The apparatus shown in FIG. 1 includes downhole tools which can be run into the well on a test string 18 which typically extends to the surface, and wireline tools which may be intermittently run into the well through the interior of the test string on a conventional electric wireline 20. The tubular string 18 may be a drill string, a work string, a completion string, or any other type of tubular string capable of performing a well test. The downhole tool assembly 22 is thus physically a part of the test string 18 and is relatively permanently fixed downhole in the well, while the wireline tool assembly 24 may be quickly and relatively inexpensively run into and out of the well bore on wireline 20.
The test string 18 includes tubular lengths typically connected by a pin and box arrangement. As shown in FIG. 1, the pin end 26 of a tubular length is threadably connected to tubular 28 by coupling 30 or by other conventional connection means. The assembly 22 of the present invention when positioned permanently downhole as part of the test string need not restrict the central passageway 34 of the test string, and accordingly allows for "full bore" operations.
Tubular 28 may be connected to landing recepticle housing 36 in a fluid-tight manner by connection 38. Housing 36 is similarly threaded to carrier housing 40, which in turn is connected to valve assembly 42 having a ball valve 44 which may be selectively opened or closed in a conventional manner.
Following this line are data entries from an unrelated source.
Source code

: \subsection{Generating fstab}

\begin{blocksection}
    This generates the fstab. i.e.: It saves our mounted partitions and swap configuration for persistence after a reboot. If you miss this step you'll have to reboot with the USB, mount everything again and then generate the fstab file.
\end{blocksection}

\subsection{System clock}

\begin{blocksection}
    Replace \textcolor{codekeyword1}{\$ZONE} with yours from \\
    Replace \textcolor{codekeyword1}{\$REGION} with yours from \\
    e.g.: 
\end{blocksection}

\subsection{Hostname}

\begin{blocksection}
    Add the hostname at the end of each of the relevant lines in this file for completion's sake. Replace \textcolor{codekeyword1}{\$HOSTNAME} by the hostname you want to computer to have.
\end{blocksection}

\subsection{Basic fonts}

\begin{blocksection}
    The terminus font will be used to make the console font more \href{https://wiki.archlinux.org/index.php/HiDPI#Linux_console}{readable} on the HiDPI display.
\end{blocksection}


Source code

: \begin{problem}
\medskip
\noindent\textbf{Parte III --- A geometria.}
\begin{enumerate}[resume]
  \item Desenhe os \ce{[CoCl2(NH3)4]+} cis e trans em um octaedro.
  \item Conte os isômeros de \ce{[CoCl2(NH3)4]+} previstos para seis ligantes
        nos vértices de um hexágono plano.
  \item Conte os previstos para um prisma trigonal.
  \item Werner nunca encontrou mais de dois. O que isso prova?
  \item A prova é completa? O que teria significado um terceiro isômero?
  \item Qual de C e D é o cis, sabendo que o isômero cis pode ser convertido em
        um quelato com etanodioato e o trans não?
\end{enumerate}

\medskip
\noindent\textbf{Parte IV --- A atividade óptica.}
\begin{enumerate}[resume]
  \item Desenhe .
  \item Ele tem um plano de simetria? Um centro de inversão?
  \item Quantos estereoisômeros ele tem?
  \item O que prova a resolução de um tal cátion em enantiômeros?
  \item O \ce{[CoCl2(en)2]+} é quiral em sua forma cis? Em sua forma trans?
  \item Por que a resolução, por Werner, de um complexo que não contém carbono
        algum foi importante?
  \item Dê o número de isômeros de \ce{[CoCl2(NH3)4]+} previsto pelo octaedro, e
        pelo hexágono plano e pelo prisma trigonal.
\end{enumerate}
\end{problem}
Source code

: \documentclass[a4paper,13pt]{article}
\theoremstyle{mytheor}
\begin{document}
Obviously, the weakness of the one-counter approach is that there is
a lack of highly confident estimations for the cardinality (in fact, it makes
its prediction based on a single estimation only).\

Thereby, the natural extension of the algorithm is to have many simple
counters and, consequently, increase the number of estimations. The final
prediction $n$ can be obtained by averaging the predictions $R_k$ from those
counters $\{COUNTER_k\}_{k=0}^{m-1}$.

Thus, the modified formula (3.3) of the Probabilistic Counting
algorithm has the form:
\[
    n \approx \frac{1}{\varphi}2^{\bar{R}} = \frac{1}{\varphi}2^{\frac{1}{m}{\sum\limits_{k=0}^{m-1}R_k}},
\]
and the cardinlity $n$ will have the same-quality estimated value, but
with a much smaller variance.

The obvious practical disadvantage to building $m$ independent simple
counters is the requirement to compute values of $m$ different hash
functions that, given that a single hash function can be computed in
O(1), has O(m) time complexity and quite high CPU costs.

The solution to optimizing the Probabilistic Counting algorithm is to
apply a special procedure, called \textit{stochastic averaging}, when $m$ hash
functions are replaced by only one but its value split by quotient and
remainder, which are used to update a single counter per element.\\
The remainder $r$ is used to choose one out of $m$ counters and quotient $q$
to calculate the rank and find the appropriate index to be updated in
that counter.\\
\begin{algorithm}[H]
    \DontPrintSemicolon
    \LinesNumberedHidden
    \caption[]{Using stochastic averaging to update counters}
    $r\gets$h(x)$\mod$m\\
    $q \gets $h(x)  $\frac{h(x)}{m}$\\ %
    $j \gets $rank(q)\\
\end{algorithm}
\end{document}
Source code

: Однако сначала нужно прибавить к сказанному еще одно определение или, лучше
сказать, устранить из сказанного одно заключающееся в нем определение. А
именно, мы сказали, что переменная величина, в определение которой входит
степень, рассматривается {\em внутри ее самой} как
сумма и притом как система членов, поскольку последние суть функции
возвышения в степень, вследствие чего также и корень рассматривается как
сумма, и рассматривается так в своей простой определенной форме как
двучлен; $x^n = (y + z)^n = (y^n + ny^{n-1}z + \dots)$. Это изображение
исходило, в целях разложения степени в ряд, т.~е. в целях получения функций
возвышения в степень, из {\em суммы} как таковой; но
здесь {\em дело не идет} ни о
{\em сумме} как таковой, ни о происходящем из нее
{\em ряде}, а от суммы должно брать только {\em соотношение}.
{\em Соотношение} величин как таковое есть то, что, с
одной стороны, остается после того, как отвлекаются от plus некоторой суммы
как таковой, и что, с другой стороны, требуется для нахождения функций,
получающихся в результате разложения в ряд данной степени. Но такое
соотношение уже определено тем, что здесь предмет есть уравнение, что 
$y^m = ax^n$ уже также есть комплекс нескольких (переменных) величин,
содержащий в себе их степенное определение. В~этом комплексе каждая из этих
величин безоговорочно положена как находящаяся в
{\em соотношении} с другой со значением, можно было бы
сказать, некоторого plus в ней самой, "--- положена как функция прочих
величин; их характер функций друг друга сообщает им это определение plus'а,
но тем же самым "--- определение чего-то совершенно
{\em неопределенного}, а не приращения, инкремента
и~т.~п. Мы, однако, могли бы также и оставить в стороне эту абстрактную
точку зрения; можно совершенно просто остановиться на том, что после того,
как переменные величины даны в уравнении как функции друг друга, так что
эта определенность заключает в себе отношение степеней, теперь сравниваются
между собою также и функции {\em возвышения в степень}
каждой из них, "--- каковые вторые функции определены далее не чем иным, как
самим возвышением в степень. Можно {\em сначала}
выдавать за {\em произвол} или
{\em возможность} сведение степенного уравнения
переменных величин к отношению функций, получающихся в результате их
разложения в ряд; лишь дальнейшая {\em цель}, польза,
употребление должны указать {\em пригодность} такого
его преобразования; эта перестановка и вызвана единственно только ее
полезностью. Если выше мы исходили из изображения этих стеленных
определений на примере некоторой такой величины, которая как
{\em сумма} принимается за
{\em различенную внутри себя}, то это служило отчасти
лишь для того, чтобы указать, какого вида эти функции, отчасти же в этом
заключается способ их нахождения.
Regulation of ball valve 44 thus opens or closes the fluids in the formation 16 to the interior of the passageway 34, thereby controlling the buildup or drawdown conditions previously described.
Valve assembly 42 is provided with one or more passageways 46 for transmitting fluid pressure "around" the ball valve, i.e., for allowing fluid pressure from below the closed ball valve 44 to be transmitted to a point above the ball valve. Passageway 46 is sealingly in fluid communication with a similar passageway 48 in the carrier housing, so that downhole fluid below ball 44 is subjected to the pressure and temperature sensor 50 above the ball. Multiple sensors 50 may be provided for redundancy, or for sensing different downhole characteristics, and accordingly sensor 50A should be understood as a backup or redundant sensor. Electronic package 52 associated with sensor 50 includes a power supply, a demodulator, and a modulator described subsequently. Sensor 50 and electronic package 52 may be conventional sensors of the type normally used to monitor test parameters.
Landing recepticle housing 36 receives a conductive sleeve 54 radially and axially fixed within housing 36, with a lower end 56 of connection 38 engaging a stop surface 58 on housing 40. A sleeve-configured fluid passageway 60 is thus provided between housing 36 and the lower end 56 of connection 38 carrying the sleeve 54, and is connected with the interior passage of housing 40 (and with the formation 16 when ball 44 is open) by one or more ports 62 in lower end portion 56. Staggered passageways 64 similarly provide fluid communication between passageway 60 and interior passageway 34 of the test string. Fluid from the formation 16 may thus pass into the test string interior when the ball 44 is open, even if the wireline tool assembly 24 is positioned as shown in FIG. 1. Moreover, the test string may retain a full bore capability, due to the sizable diameter of both the sleeve 54 and the lower end 56 of connection 38.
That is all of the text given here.